This post is by Neil Dawson, CSO EMEA at SapientNitro.
It all began with the insight that a whole generation were not tuned into great sound because of the proliferation of tinny earbuds and laptop speakers. What followed was a headphone revolution, as founders Jimmy Lovine and Dr Dre seized the opportunity to address this segment with their high-end Beats brand.
By the time of its $3.2BN sale (Apple's largest ever acquisition) in May 2014, Beats had an incredible 62% share of a $1BN market for headphones priced over $100. From a standing start in 2008, it has created a luxury headphone market with mainstream appeal, previously restricted to audiophiles.
But it's not without detractors. Haters say the product is inferior to established rivals. Apple has been accused of only buying the business in an all-too public admission that the future of music is not in iTunes downloads and that they had lost touch with the youth market. Beats are now so ubiquitous as to be worn by middle-aged executives as they amble through the business lounge.
So how has Beats established itself so quickly?

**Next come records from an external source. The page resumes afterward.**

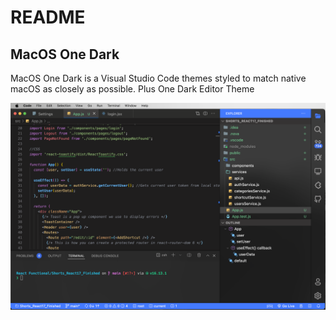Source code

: # README
## MacOS One Dark
MacOS One Dark is a Visual Studio Code themes styled to match native macOS as closely as possible. Plus One Dark Editor Theme

![MacOS OneDark](./ScreenShots/ScreenShot.png)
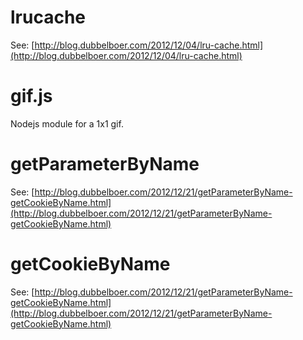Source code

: 
lrucache
========
See: [http://blog.dubbelboer.com/2012/12/04/lru-cache.html](http://blog.dubbelboer.com/2012/12/04/lru-cache.html)

gif.js
======
Nodejs module for a 1x1 gif.

getParameterByName
==================
See: [http://blog.dubbelboer.com/2012/12/21/getParameterByName-getCookieByName.html](http://blog.dubbelboer.com/2012/12/21/getParameterByName-getCookieByName.html)

getCookieByName
===============
See: [http://blog.dubbelboer.com/2012/12/21/getParameterByName-getCookieByName.html](http://blog.dubbelboer.com/2012/12/21/getParameterByName-getCookieByName.html)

The underlying success factors are a rather familiar marketing formula:
Authenticity: Beats knows what it stands for and has a clarity of purpose. As Omar Johnson VP of Marketing says Beats is built on "a relentless passion to tell the truth even if unsavoury or uncomfortable for people who don't want to hear it".
Focus: A key brand pillar is culture – spanning sport, music, fashion and art – aiming to create conversation around these topics. This has built a powerful emotional connection with a youth target
Iconic branding: The logo, the big cans, the colours, the Pill speakers, all got Beats' customers to do the marketing for them.
Celebrity: Beats may or may not pay for celebrity endorsement, but getting the right people to use the product has always been at the heart of the strategy – (see Olympics 2012 for details). And when approaching celebs, it helps a little bit that the founders are 2 of the most connected and influential people in music on the planet.
With this in mind the "real-time content production" model described by the client/agency team is just executional froth. It's no surprise there were no 'static' traditional briefs; when you have such clarity and focus a conversation leads to idea generation. With such luminary founders as clients/creative directors this is the only way to work.
The creative work has a swagger built on the brand's self-confidence. Maybe some of the campaigns feel like direct descendants of Nike – the overblown, sprawling World Cup epic that is 'The Game Before The Game' and the redemption of bad boy Kevin Garnett in Hear What You Want. But then Beatpills is fresh, disruptive and wholly unlike any speaker ad you've ever seen.
The Beats by Dre story is a testament to the power of marketing to create value. Self-confidence, iconic branding, celebrity endorsement and a cool, urban youth target have created a global phenomenon. It may be Old School but it works.